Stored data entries

=== Section Start ===

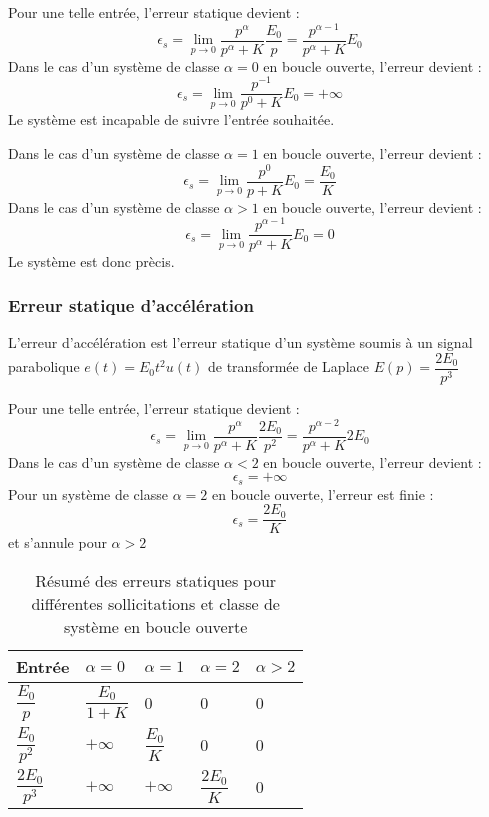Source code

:Pour une telle entrée, l'erreur statique devient :
\[
\epsilon_s=\lim\limits_{p\to 0} \dfrac{p^\alpha}{p^\alpha+K}\dfrac{E_0}{p}
          =\dfrac{p^{\alpha-1}}{p^\alpha+K}E_0 
\]
Dans le cas d'un système de classe $\alpha=0$ en boucle ouverte, 
l'erreur devient :
\[
\epsilon_s=\lim\limits_{p\to 0}\dfrac{p^{-1}}{p^0+K}E_0=+\infty
\]
Le système est incapable de suivre l'entrée souhaitée.

Dans le cas d'un système de classe $\alpha=1$ en boucle ouverte, 
l'erreur devient :
\[
\epsilon_s=\lim\limits_{p\to 0}\dfrac{p^0}{p+K}E_0=\dfrac{E_0}{K}
\]
Dans le cas d'un système de classe $\alpha>1$ en boucle ouverte, 
l'erreur devient :
\[
\epsilon_s=\lim\limits_{p\to 0}\dfrac{p^{\alpha-1}}{p^\alpha+K}E_0=0
\]
Le système est donc prècis.
\subsubsection{Erreur statique d'accélération}
L'erreur d'accélération est l'erreur statique d'un système soumis à un signal
parabolique $e(t)=E_0t^2 u(t)$ de transformée de Laplace 
$E(p)=\dfrac{2E_0}{p^3}$

Pour une telle entrée, l'erreur statique devient :
\[
\epsilon_s=\lim\limits_{p\to 0}\dfrac{p^\alpha}{p^\alpha+K}\dfrac{2E_0}{p^2}
          =\dfrac{p^{\alpha-2}}{p^\alpha+K}2E_0 
\]
Dans le cas d'un système de classe $\alpha<2$ en boucle ouverte, 
l'erreur devient :
\[
\epsilon_s=+\infty
\]
Pour un système de classe $\alpha=2$ en boucle ouverte, 
l'erreur est finie :
\[
\epsilon_s=\dfrac{2E_0}{K}
\]
et s'annule pour $\alpha>2$
\begin{table}
    \centering
    \begin{tabular}{@{}P{2cm}P{2cm}P{2cm}P{2cm}P{2cm}@{}}
    \toprule
    Entrée & $\alpha=0$ & $\alpha=1$ & $\alpha=2$ & $\alpha>2$ \\
    \midrule
    $\dfrac{E_0}{p}$&$\dfrac{E_0}{1+K}$&0&0&0\\
    $\dfrac{E_0}{p^2}$&$+\infty$&$\dfrac{E_0}{K}$&0&0\\
    $\dfrac{2E_0}{p^3}$&$+\infty$&$+\infty$&$\dfrac{2E_0}{K}$&0\\
    \bottomrule
    \end{tabular}
    \caption{Résumé des erreurs statiques pour différentes 
             sollicitations et classe de système en boucle ouverte}
\end{table}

=== Section End ===

About this task =
Output all entries unchanged; skip the pictures.

Solved problem =
Source code

:Pour une telle entrée, l'erreur statique devient :
\[
\epsilon_s=\lim\limits_{p\to 0} \dfrac{p^\alpha}{p^\alpha+K}\dfrac{E_0}{p}
          =\dfrac{p^{\alpha-1}}{p^\alpha+K}E_0 
\]
Dans le cas d'un système de classe $\alpha=0$ en boucle ouverte, 
l'erreur devient :
\[
\epsilon_s=\lim\limits_{p\to 0}\dfrac{p^{-1}}{p^0+K}E_0=+\infty
\]
Le système est incapable de suivre l'entrée souhaitée.

Dans le cas d'un système de classe $\alpha=1$ en boucle ouverte, 
l'erreur devient :
\[
\epsilon_s=\lim\limits_{p\to 0}\dfrac{p^0}{p+K}E_0=\dfrac{E_0}{K}
\]
Dans le cas d'un système de classe $\alpha>1$ en boucle ouverte, 
l'erreur devient :
\[
\epsilon_s=\lim\limits_{p\to 0}\dfrac{p^{\alpha-1}}{p^\alpha+K}E_0=0
\]
Le système est donc prècis.
\subsubsection{Erreur statique d'accélération}
L'erreur d'accélération est l'erreur statique d'un système soumis à un signal
parabolique $e(t)=E_0t^2 u(t)$ de transformée de Laplace 
$E(p)=\dfrac{2E_0}{p^3}$

Pour une telle entrée, l'erreur statique devient :
\[
\epsilon_s=\lim\limits_{p\to 0}\dfrac{p^\alpha}{p^\alpha+K}\dfrac{2E_0}{p^2}
          =\dfrac{p^{\alpha-2}}{p^\alpha+K}2E_0 
\]
Dans le cas d'un système de classe $\alpha<2$ en boucle ouverte, 
l'erreur devient :
\[
\epsilon_s=+\infty
\]
Pour un système de classe $\alpha=2$ en boucle ouverte, 
l'erreur est finie :
\[
\epsilon_s=\dfrac{2E_0}{K}
\]
et s'annule pour $\alpha>2$
\begin{table}
    \centering
    \begin{tabular}{@{}P{2cm}P{2cm}P{2cm}P{2cm}P{2cm}@{}}
    \toprule
    Entrée & $\alpha=0$ & $\alpha=1$ & $\alpha=2$ & $\alpha>2$ \\
    \midrule
    $\dfrac{E_0}{p}$&$\dfrac{E_0}{1+K}$&0&0&0\\
    $\dfrac{E_0}{p^2}$&$+\infty$&$\dfrac{E_0}{K}$&0&0\\
    $\dfrac{2E_0}{p^3}$&$+\infty$&$+\infty$&$\dfrac{2E_0}{K}$&0\\
    \bottomrule
    \end{tabular}
    \caption{Résumé des erreurs statiques pour différentes 
             sollicitations et classe de système en boucle ouverte}
\end{table}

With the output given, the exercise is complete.